● **EXERCISE**
Lines below containing the word "while" should be copied out.

Excerpts from a dataset

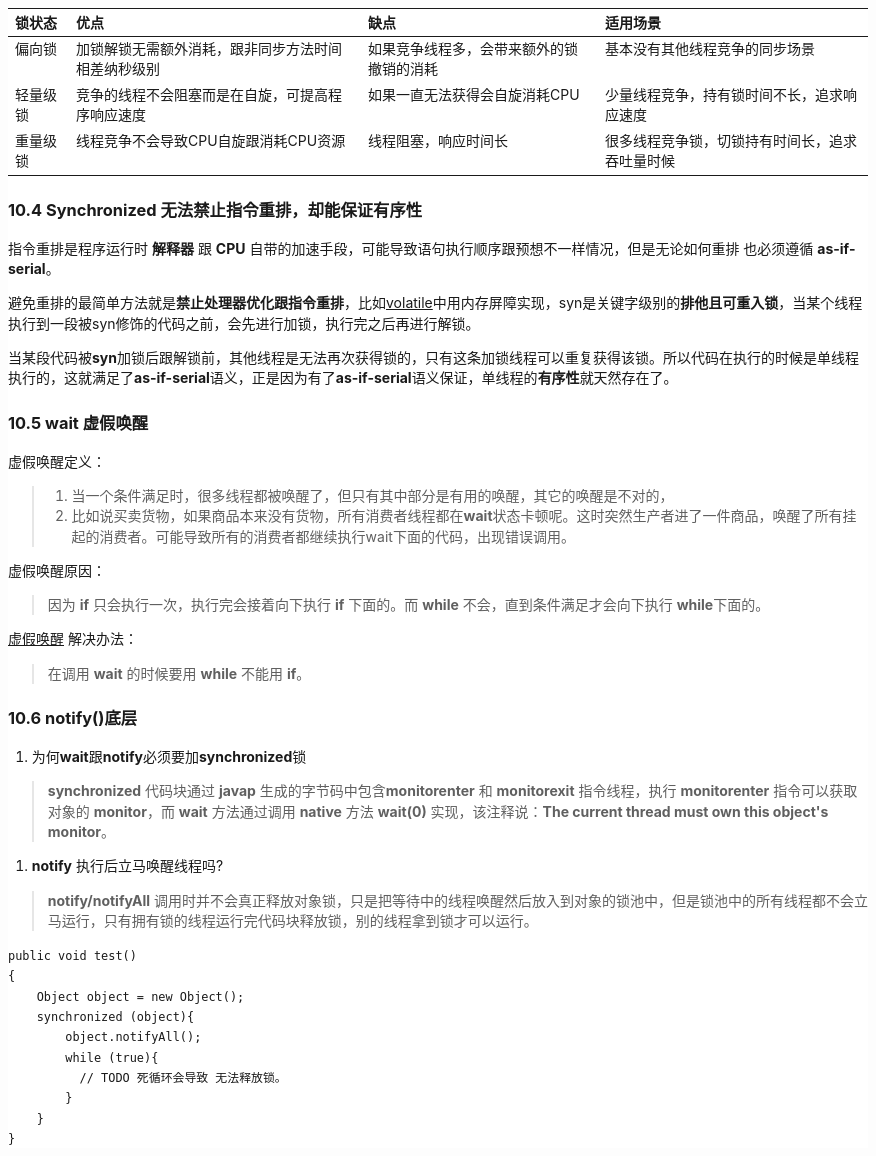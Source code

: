 | 锁状态   | 优点                                               | 缺点                                     | 适用场景                                       |
| :------- | :------------------------------------------------- | :--------------------------------------- | :--------------------------------------------- |
| 偏向锁   | 加锁解锁无需额外消耗，跟非同步方法时间相差纳秒级别 | 如果竞争线程多，会带来额外的锁撤销的消耗 | 基本没有其他线程竞争的同步场景                 |
| 轻量级锁 | 竞争的线程不会阻塞而是在自旋，可提高程序响应速度   | 如果一直无法获得会自旋消耗CPU            | 少量线程竞争，持有锁时间不长，追求响应速度     |
| 重量级锁 | 线程竞争不会导致CPU自旋跟消耗CPU资源               | 线程阻塞，响应时间长                     | 很多线程竞争锁，切锁持有时间长，追求吞吐量时候 |

### 10.4 Synchronized 无法禁止指令重排，却能保证有序性

指令重排是程序运行时 **解释器** 跟 **CPU** 自带的加速手段，可能导致语句执行顺序跟预想不一样情况，但是无论如何重排 也必须遵循 **as-if-serial**。

避免重排的最简单方法就是**禁止处理器优化跟指令重排**，比如[volatile](https://mp.weixin.qq.com/s?__biz=MzI4NjI1OTI4Nw==&mid=2247485656&idx=1&sn=03c2eedc1f749e719230cfa87952c51c&scene=21#wechat_redirect)中用内存屏障实现，syn是关键字级别的**排他且可重入锁**，当某个线程执行到一段被syn修饰的代码之前，会先进行加锁，执行完之后再进行解锁。

当某段代码被**syn**加锁后跟解锁前，其他线程是无法再次获得锁的，只有这条加锁线程可以重复获得该锁。所以代码在执行的时候是单线程执行的，这就满足了**as-if-serial**语义，正是因为有了**as-if-serial**语义保证，单线程的**有序性**就天然存在了。

### 10.5 wait 虚假唤醒

虚假唤醒定义：

> 1. 当一个条件满足时，很多线程都被唤醒了，但只有其中部分是有用的唤醒，其它的唤醒是不对的，
> 2. 比如说买卖货物，如果商品本来没有货物，所有消费者线程都在**wait**状态卡顿呢。这时突然生产者进了一件商品，唤醒了所有挂起的消费者。可能导致所有的消费者都继续执行wait下面的代码，出现错误调用。

虚假唤醒原因：

> 因为 **if** 只会执行一次，执行完会接着向下执行 **if** 下面的。而 **while** 不会，直到条件满足才会向下执行 **while**下面的。

[虚假唤醒](https://mp.weixin.qq.com/s?__biz=MzU1NDU4NDQ1OQ==&mid=2247484609&idx=1&sn=d8b3ec0f2b768b6aade60861021d373f&scene=21#wechat_redirect) 解决办法：

> 在调用 **wait** 的时候要用 **while** 不能用 **if**。

### 10.6  notify()底层

1. 为何**wait**跟**notify**必须要加**synchronized**锁

> **synchronized** 代码块通过 **javap** 生成的字节码中包含**monitorenter** 和  **monitorexit** 指令线程，执行 **monitorenter** 指令可以获取对象的 **monitor**，而 **wait** 方法通过调用 **native** 方法 **wait(0)** 实现，该注释说：**The current thread must own this object's monitor**。

1. **notify** 执行后立马唤醒线程吗?

> **notify/notifyAll** 调用时并不会真正释放对象锁，只是把等待中的线程唤醒然后放入到对象的锁池中，但是锁池中的所有线程都不会立马运行，只有拥有锁的线程运行完代码块释放锁，别的线程拿到锁才可以运行。

```
public void test()
{
    Object object = new Object();
    synchronized (object){
        object.notifyAll();
        while (true){
          // TODO 死循环会导致 无法释放锁。
        }
    }
}
```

● **EXERCISE OUTPUT**
> 因为 **if** 只会执行一次，执行完会接着向下执行 **if** 下面的。而 **while** 不会，直到条件满足才会向下执行 **while**下面的。
> 在调用 **wait** 的时候要用 **while** 不能用 **if**。
        while (true){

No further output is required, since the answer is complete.